Part 2: How DataHub MCP Closes the Context Gap

In Part 1: What Is an MCP Server?, we covered what MCP is, how the protocol works, and why it’s emerging as the standard connectivity layer for AI agents. The takeaway: MCP gives agents a universal way to reach your data systems.

But reaching data and understanding it are two different problems.

Teams that move MCP-connected agents from prototype to production hit this wall fast. This is the context gap—and closing it is what separates an impressive demo from a system you’d actually put in front of your team.

DataHub closes it by giving MCP-connected agents access to the metadata they need to be useful in production: lineage, ownership, quality signals, business definitions, and usage patterns, all through a single MCP server.

What is the context gap, and why does it matter?

You’re a data engineer. Your MCP-connected agent is up and running—it can query your warehouse, pull schema information, and return results in seconds. It feels like a breakthrough.

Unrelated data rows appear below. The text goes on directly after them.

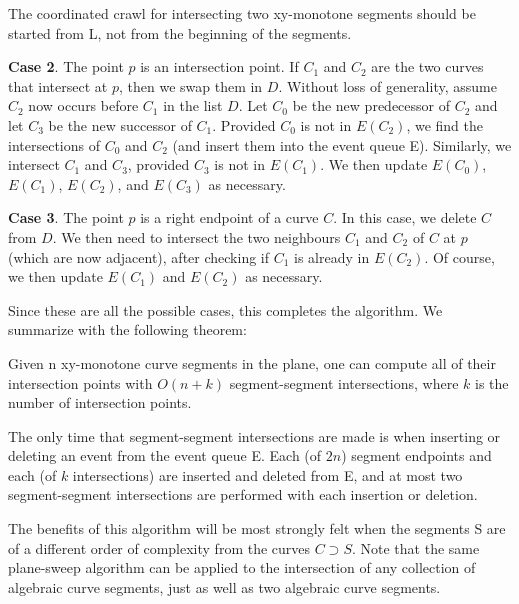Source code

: 
The coordinated crawl for intersecting two xy-monotone segments should be started from L, not 
from the beginning of the segments.

{\bf Case 2}. The point $p$ is an intersection point.
If $C_{1}$ and $C_{2}$ are the two curves that intersect at $p$, then we swap them
in $D$.  Without loss of generality, assume $C_{2}$ now occurs before $C_{1}$ in the
list $D$.  Let $C_{0}$ be the new predecessor of $C_{2}$ and let $C_{3}$ be the 
new successor of $C_{1}$.
Provided $C_{0}$ is not in $E(C_{2})$, we find the intersections of $C_{0}$ and $C_{2}$
(and insert them into the event queue E).
Similarly, we intersect $C_{1}$ and $C_{3}$, provided $C_{3}$ is not in $E(C_{1})$. 
We then update $E(C_{0})$, $E(C_{1})$, $E(C_{2})$, and $E(C_{3})$ as necessary.

{\bf Case 3}.  The point $p$ is a right endpoint of a curve $C$.
In this case, we delete $C$ from $D$.
We then need to intersect the two neighbours $C_{1}$ and $C_{2}$ of $C$ at $p$
(which are now adjacent), after checking if $C_{1}$ is already in $E(C_{2})$.
Of course, we then update $E(C_{1})$ and  $E(C_{2})$ as necessary.

Since these are all the possible cases, this completes the algorithm.
We summarize with the following theorem:
\clearpage
\begin{theorem}
Given n xy-monotone curve segments in the plane, one can compute all of their 
intersection points with $O(n+k)$ segment-segment intersections, 
where $k$ is the number of intersection points.
\end{theorem}
The only time that segment-segment intersections are made is when inserting or deleting an
event from the event queue E.
Each (of $2n$) segment endpoints and each (of $k$ intersections) are inserted and deleted from E,
and at most two segment-segment intersections are performed with each insertion or deletion.
\QED

The benefits of this algorithm will be most strongly felt when the segments S are of 
a different order of complexity from the curves $C \supset S$.
Note that the same plane-sweep algorithm can be applied to the intersection of any 
collection of algebraic curve segments, just as well as two algebraic curve segments.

Then someone asks it: “What’s the best table for customer revenue analysis?”

The agent returns four tables. One is a test schema a colleague abandoned last quarter. One is a backup from January. One was deprecated six months ago. And one is the certified, production-grade table your analytics team actually uses. The agent has no idea which is which.

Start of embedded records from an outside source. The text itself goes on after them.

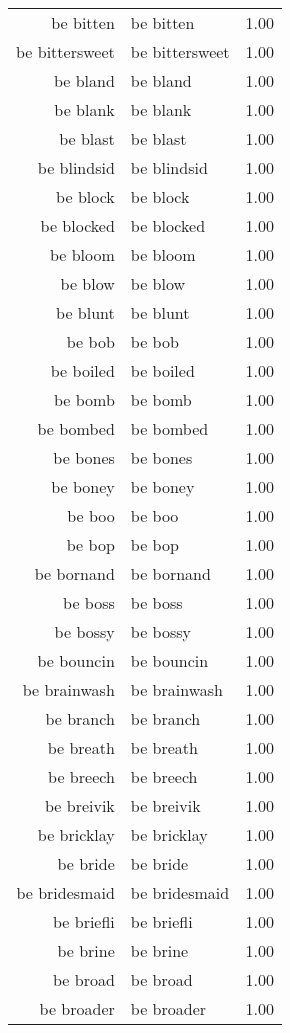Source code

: \begin{table}[ht]
\begin{tabular}{rlr}
  be bitten & be bitten & 1.00 \\ 
  be bittersweet & be bittersweet & 1.00 \\ 
  be bland & be bland & 1.00 \\ 
  be blank & be blank & 1.00 \\ 
  be blast & be blast & 1.00 \\ 
  be blindsid & be blindsid & 1.00 \\ 
  be block & be block & 1.00 \\ 
  be blocked & be blocked & 1.00 \\ 
  be bloom & be bloom & 1.00 \\ 
  be blow & be blow & 1.00 \\ 
  be blunt & be blunt & 1.00 \\ 
  be bob & be bob & 1.00 \\ 
  be boiled & be boiled & 1.00 \\ 
  be bomb & be bomb & 1.00 \\ 
  be bombed & be bombed & 1.00 \\ 
  be bones & be bones & 1.00 \\ 
  be boney & be boney & 1.00 \\ 
  be boo & be boo & 1.00 \\ 
  be bop & be bop & 1.00 \\ 
  be bornand & be bornand & 1.00 \\ 
  be boss & be boss & 1.00 \\ 
  be bossy & be bossy & 1.00 \\ 
  be bouncin & be bouncin & 1.00 \\ 
  be brainwash & be brainwash & 1.00 \\ 
  be branch & be branch & 1.00 \\ 
  be breath & be breath & 1.00 \\ 
  be breech & be breech & 1.00 \\ 
  be breivik & be breivik & 1.00 \\ 
  be bricklay & be bricklay & 1.00 \\ 
  be bride & be bride & 1.00 \\ 
  be bridesmaid & be bridesmaid & 1.00 \\ 
  be briefli & be briefli & 1.00 \\ 
  be brine & be brine & 1.00 \\ 
  be broad & be broad & 1.00 \\ 
  be broader & be broader & 1.00 \\ 

\end{tabular}
\end{table}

This is the context gap in action: Your agent has connectivity without comprehension. It can reach your data, but it can’t tell good data from bad, current from stale, authoritative from experimental. 

In practice, that gap shows up in three ways that matter:

  1. Trust and governance: Without trust signals like certifications, quality, and freshness, an agent can’t distinguish a battle-tested production table from an abandoned test schema. Numbers from an uncertified dataset can end up in a board report before anyone catches the mistake.
  2. Impact and dependency awareness: An agent without lineage context will answer “What happens if we drop this column?” with a shrug, not a list of the 12 dashboards that will break. By the time you find out, it’s a production incident.
  3. Organizational knowledge: Every data team has institutional context that lives in people’s heads—naming conventions, standard filters, known quirks in specific tables. None of it comes through a raw database connection. Without it, agents generate queries that appear right but return wrong results, every time.

The connection works. The context is what’s missing.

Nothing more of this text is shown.